DriveWorks SDK Reference
3.0.4260 Release
For Test and Development only

DNN Plugins
Note
SW Release Applicability: This tutorial is applicable to modules in both NVIDIA DriveWorks and NVIDIA DRIVE Software releases.

DNN Plugins Overview

The DNN Plugins module enables DNN models that are composed of layers that are not supported by TensorRT to benefit from the efficiency of TensorRT.

Integrating such models to DriveWorks can be divided into the following steps:

  1. Implement custom layers as dwDNNPlugin and compile as a dynamic library
  2. Generate TensorRT model with plugins using tensorRT_optimization tool
  3. Load the model and the corresponding plugins at initialization

Implementing Custom DNN Layers as Plugins

Note
Dynamic libraries representing DNN layers must depend on the same TensorRT, CuDNN and CUDA version as DriveWorks if applicable.

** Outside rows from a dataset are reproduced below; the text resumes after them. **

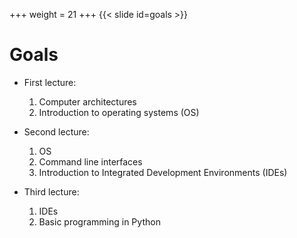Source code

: +++
weight = 21
+++
{{< slide id=goals >}}

# Goals

- First lecture:
  1. Computer architectures
  2. Introduction to operating systems (OS)

- Second lecture:
  1. OS
  2. Command line interfaces 
  3. Introduction to Integrated Development Environments (IDEs)

- Third lecture:
  1. IDEs
  2. Basic programming in Python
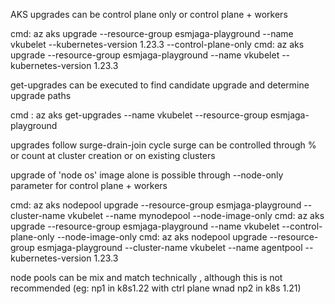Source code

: AKS upgrades can be control plane only or control plane + workers

cmd:  az aks upgrade --resource-group esmjaga-playground --name vkubelet --kubernetes-version 1.23.3 --control-plane-only
cmd:  az aks upgrade --resource-group esmjaga-playground --name vkubelet --kubernetes-version 1.23.3

get-upgrades can be executed to find candidate upgrade and determine upgrade paths

cmd : az aks get-upgrades --name vkubelet --resource-group esmjaga-playground

upgrades follow surge-drain-join cycle
surge can be controlled through % or count at cluster creation or on existing clusters

upgrade of 'node os' image alone is possible through --node-only parameter for control plane + workers

cmd: az aks nodepool upgrade --resource-group esmjaga-playground --cluster-name vkubelet --name mynodepool --node-image-only
cmd: az aks upgrade --resource-group esmjaga-playground --name vkubelet --control-plane-only --node-image-only
cmd: az aks nodepool upgrade --resource-group esmjaga-playground --cluster-name vkubelet --name agentpool --kubernetes-version 1.23.3

node pools can be mix and match technically , although this is not recommended (eg: np1 in k8s1.22 with ctrl plane wnad np2 in k8s 1.21)

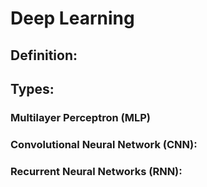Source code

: # Deep Learning

## Definition:

## Types:
### Multilayer Perceptron (MLP)

### Convolutional Neural Network (CNN):

### Recurrent Neural Networks (RNN):

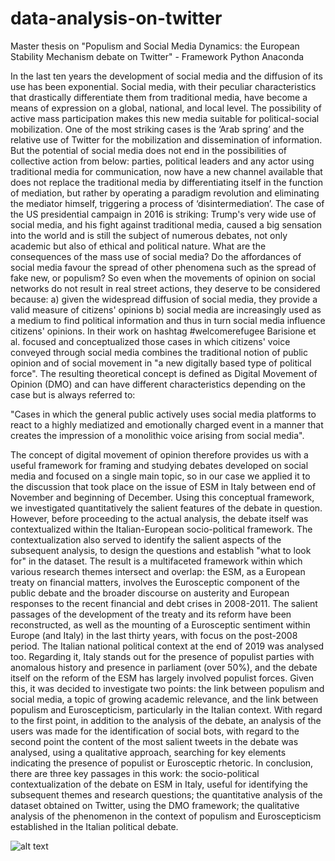 # data-analysis-on-twitter
Master thesis on "Populism and Social Media Dynamics: the European Stability Mechanism debate on Twitter" - Framework Python Anaconda

In the last ten years the development of social media and the diffusion of its use has been exponential. Social media, with their peculiar characteristics that drastically differentiate them from traditional media, have become a means of expression on a global, national, and local level. The possibility of active mass participation makes this new media suitable for political-social mobilization. One of the most striking cases is the ‘Arab spring’ and the relative use of Twitter for the mobilization and dissemination of information. But the potential of social media does not end in the possibilities of collective action from below: parties, political leaders and any actor using traditional media for communication, now have a new channel available that does not replace the traditional media by differentiating itself in the function of mediation, but rather by operating a paradigm revolution and eliminating the mediator himself, triggering a process of ‘disintermediation’. The case of the US presidential campaign in 2016 is striking: Trump's very wide use of social media, and his fight against traditional media, caused a big sensation into the world and is still the subject of numerous debates, not only academic but also of ethical and political nature. What are the consequences of the mass use of social media? Do the affordances of social media favour the spread of other phenomena such as the spread of fake new, or populism? 
So even when the movements of opinion on social networks do not result in real street actions, they deserve to be considered because: a) given the widespread diffusion of social media, they provide a valid measure of citizens' opinions b) social media are increasingly used as a medium to find political information and thus in turn social media influence citizens' opinions. In their work on hashtag #welcomerefugee Barisione et al. focused and conceptualized those cases in which citizens' voice conveyed through social media combines the traditional notion of public opinion and of social movement in "a new digitally based type of political force". The resulting theoretical concept is defined as Digital Movement of Opinion (DMO) and can have different characteristics depending on the case but is always referred to:

"Cases in which the general public actively uses social media platforms to react to a highly mediatized and emotionally charged event in a manner that creates the impression of a monolithic voice arising from social media".

The concept of digital movement of opinion therefore provides us with a useful framework for framing and studying debates developed on social media and focused on a single main topic, so in our case we applied it to the discussion that took place on the issue of ESM in Italy between end of November and beginning of December. Using this conceptual framework, we investigated quantitatively the salient features of the debate in question. However, before proceeding to the actual analysis, the debate itself was contextualized within the Italian-European socio-political framework. The contextualization also served to identify the salient aspects of the subsequent analysis, to design the questions and establish "what to look for" in the dataset. The result is a multifaceted framework within which various research themes intersect and overlap: the ESM, as a European treaty on financial matters, involves the Eurosceptic component of the public debate and the broader discourse on austerity and European responses to the recent financial and debt crises in 2008-2011. The salient passages of the development of the treaty and its reform have been reconstructed, as well as the mounting of a Eurosceptic sentiment within Europe (and Italy) in the last thirty years, with focus on the post-2008 period. The Italian national political context at the end of 2019 was analysed too. Regarding it, Italy stands out for the presence of populist parties with anomalous history and presence in parliament (over 50%), and the debate itself on the reform of the ESM has largely involved populist forces. Given this, it was decided to investigate two points: the link between populism and social media, a topic of growing academic relevance, and the link between populism and Euroscepticism, particularly in the Italian context. With regard to the first point, in addition to the analysis of the debate, an analysis of the users was made for the identification of social bots, with regard to the second point the content of the most salient tweets in the debate was analysed, using a qualitative approach, searching for key elements indicating the presence of populist or Eurosceptic rhetoric.
In conclusion, there are three key passages in this work: the socio-political contextualization of the debate on ESM in Italy, useful for identifying the subsequent themes and research questions; the quantitative analysis of the dataset obtained on Twitter, using the DMO framework; the qualitative analysis of the phenomenon in the context of populism and Euroscepticism established in the Italian political debate.

![alt text](https://github.com/pippo995/data-analysis-on-twitter/blob/b678e445ef5ee0ab0495f6406f748523ab988d79/img/network.png?raw=true)
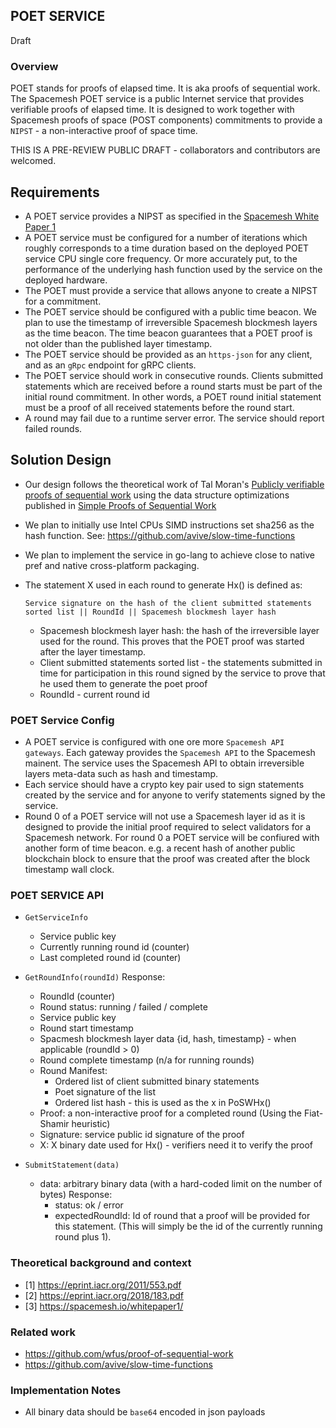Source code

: ## POET SERVICE
Draft

### Overview
POET stands for proofs of elapsed time. It is aka proofs of sequential work. The Spacemesh POET service is a public Internet service that provides verifiable proofs of elapsed time. It is designed to work together with Spacemesh proofs of space (POST components) commitments to provide a `NIPST` - a non-interactive proof of space time.

THIS IS A PRE-REVIEW PUBLIC DRAFT - collaborators and contributors are welcomed.

## Requirements
- A POET service provides a NIPST as specified in the [Spacemesh White Paper 1](https://spacemesh.io/whitepaper1/)
- A POET service must be configured for a number of iterations which roughly corresponds to a time duration based on the deployed POET service CPU single core frequency. Or more accurately put, to the performance of the underlying hash function used by the service on the deployed hardware.
- The POET must provide a service that allows anyone to create a NIPST for a commitment.
- The POET service should be configured with a public time beacon. We plan to use the timestamp of irreversible Spacemesh blockmesh layers as the time beacon. The time beacon guarantees that a POET proof is not older than the published layer timestamp.
- The POET service should be provided as an `https-json` for any client, and as an `gRpc` endpoint for gRPC clients.
- The POET service should work in consecutive rounds. Clients submitted statements which are received before a round starts must be part of the initial round commitment. In other words, a POET round initial statement must be a proof of all received statements before the round start.  
- A round may fail due to a runtime server error. The service should report failed rounds.

## Solution Design
- Our design follows the theoretical work of Tal Moran's [Publicly verifiable proofs of sequential work](https://eprint.iacr.org/2011/553.pdf) using the data structure optimizations published in [Simple Proofs of Sequential Work](https://eprint.iacr.org/2018/183.pdf)
- We plan to initially use Intel CPUs SIMD instructions set sha256 as the hash function. See: https://github.com/avive/slow-time-functions
- We plan to implement the service in go-lang to achieve close to native pref and native cross-platform packaging.
- The statement X used in each round to generate Hx() is defined as:

    `Service signature on the hash of the client submitted statements sorted list || RoundId || Spacemesh blockmesh layer hash`

    - Spacemesh blockmesh layer hash: the hash of the irreversible layer used for the round. This proves that the POET proof was started after the layer timestamp.
    - Client submitted statements sorted list - the statements submitted in time for participation in this round signed by the service to prove that he used them to generate the poet proof
    - RoundId - current round id


### POET Service Config
- A POET service is configured with one ore more `Spacemesh API gateways`. Each gateway provides the `Spacemesh API` to the Spacemesh mainent. The service uses the Spacemesh API to obtain irreversible layers meta-data such as hash and timestamp.
- Each service should have a crypto key pair used to sign statements created by the service and for anyone to verify statements signed by the service.
- Round 0 of a POET service will not use a Spacemesh layer id as it is designed to provide the initial proof required to select validators for a Spacemesh network. For round 0 a POET service will be confiured with another form of time beacon. e.g. a recent hash of another public blockchain block to ensure that the proof was created after the block timestamp wall clock.

### POET SERVICE API

- `GetServiceInfo`
    - Service public key
    - Currently running round id (counter)
    - Last completed round id (counter)


- `GetRoundInfo(roundId)`
    Response:
    - RoundId (counter)
    - Round status: running / failed / complete
    - Service public key
    - Round start timestamp
    - Spacmesh blockmesh layer data {id, hash, timestamp} - when applicable (roundId > 0)
    - Round complete timestamp (n/a for running rounds)
    - Round Manifest:
        - Ordered list of client submitted binary statements
        - Poet signature of the list
        - Ordered list hash - this is used as the x in PoSWHx()
    - Proof: a non-interactive proof for a completed round (Using the Fiat-Shamir heuristic)
    - Signature: service public id signature of the proof
    - X: X binary date used for Hx() - verifiers need it to verify the proof


- `SubmitStatement(data)`
    - data: arbitrary binary data (with a hard-coded limit on the number of bytes)
    Response:
        - status: ok / error
        - expectedRoundId: Id of round that a proof will be provided for this statement. (This will simply be the id of the currently running round plus 1).

### Theoretical background and context
- [1] https://eprint.iacr.org/2011/553.pdf
- [2] https://eprint.iacr.org/2018/183.pdf
- [3] https://spacemesh.io/whitepaper1/

### Related work
- https://github.com/wfus/proof-of-sequential-work
- https://github.com/avive/slow-time-functions


### Implementation Notes
- All binary data should be `base64` encoded in json payloads
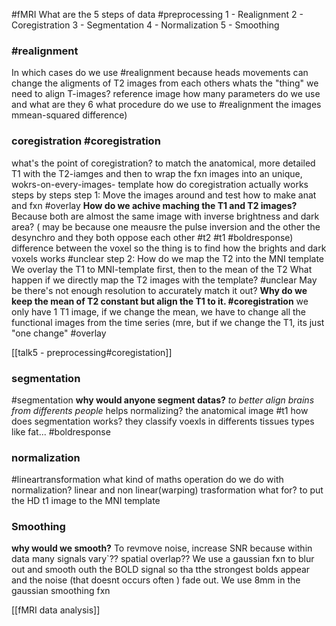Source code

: #fMRI
What are the 5 steps of data #preprocessing
	1 - Realignment 2 - Coregistration 3 - Segmentation 4 - Normalization 5 - Smoothing


### #realignment
In which cases do we use #realignment
	because heads movements can change the aligments of T2 images from each others
whats the "thing" we need to align T-images?
	reference image
how many parameters do we use and what are they
6 
what procedure do we use to #realignment the images
	mmean-squared difference)


### coregistration  #coregistration
what's the point of coregistration?
		to match  the anatomical, more detailed T1 with the T2-iamges
		and then to wrap the fxn images into an unique, wokrs-on-every-images- template
how do coregistration actually works steps by steps
	step 1: Move the images around and test how to make anat and fxn #overlay 
**How do we achive maching the T1 and T2 images?**
	Because both are almost the same image with inverse brightness and dark area? ( may be because one meausre the pulse inversion and the other the desynchro and they both oppose each other #t2 #t1 #boldresponse) difference between the voxel so the thing is to find how the brights and dark voxels works #unclear
step 2: How do we map the T2 into the MNI template 
	We overlay the T1 to MNI-template first, then to the mean of the T2
What happen if we directly map the T2 images with the template? #unclear
	May be there's not enough resolution to accurately match it out?
**Why do we keep the mean of T2 constant but align the T1 to it.  #coregistration** 
	we only have 1 T1 image, if we change the mean, we have to change all the functional images from the time series (mre, but if we change the T1, its just "one change" #overlay 
	


[[talk5 - preprocessing#coregistation]]



### segmentation
#segmentation
	**why would anyone segment datas?**
		*to better align brains from differents people*
		helps normalizing? the anatomical image #t1 
	how does segmentation works?
		they classify voexls in differents tissues types like fat... #boldresponse 

### normalization
 #lineartransformation
what kind of maths operation do we do with normalization?
	linear and non linear(warping) trasformation
what for?
	to put the HD t1 image to the MNI template

### Smoothing
**why would we smooth?** 
		To revmove noise, increase SNR
		because within data many signals vary`??
		spatial overlap??
	We use a gaussian fxn to blur out and smooth outh the BOLD signal so tha tthe strongest bolds appear and the noise (that doesnt occurs often ) fade out.
	We use 8mm in the gaussian smoothing fxn


[[fMRI data analysis]]

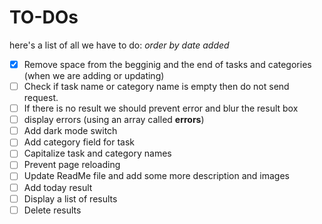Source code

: # TO-DOs
here's a list of all we have to do:
_order by date added_

- [x] Remove space from the begginig and the end of tasks and categories (when we are adding or updating)
- [ ] Check if task name or category name is empty then do not send request.
- [ ] If there is no result we should prevent error and blur the result box
- [ ] display errors (using an array called **errors**)
- [ ] Add dark mode switch
- [ ] Add category field for task
- [ ] Capitalize task and category names
- [ ] Prevent page reloading
- [ ] Update ReadMe file and add some more description and images
- [ ] Add today result
- [ ] Display a list of results
- [ ] Delete results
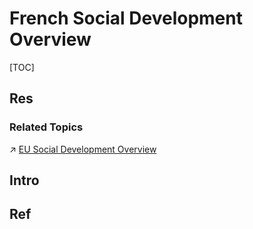 # French Social Development Overview

[TOC]



## Res
### Related Topics
↗ [EU Social Development Overview](../../../EU%20Social%20Development%20Overview/EU%20Social%20Development%20Overview.md)



## Intro



## Ref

A DNN plugin in DriveWorks requires implementing a set of pre-defined functions. The declarations of these functions are located in dw/dnn/plugins/DNNPlugin.h.

These functions have _dwDNNPluginHandle_t in common. This is a custom variable that can be constructed at initialization and used or modified during the lifetime of the plugin.

In this tutorial, we are going to implement and integrate a fully-connected layer (FCPlugin) for an MNIST network model. See DNN Plugin Sample for the corresponding sample.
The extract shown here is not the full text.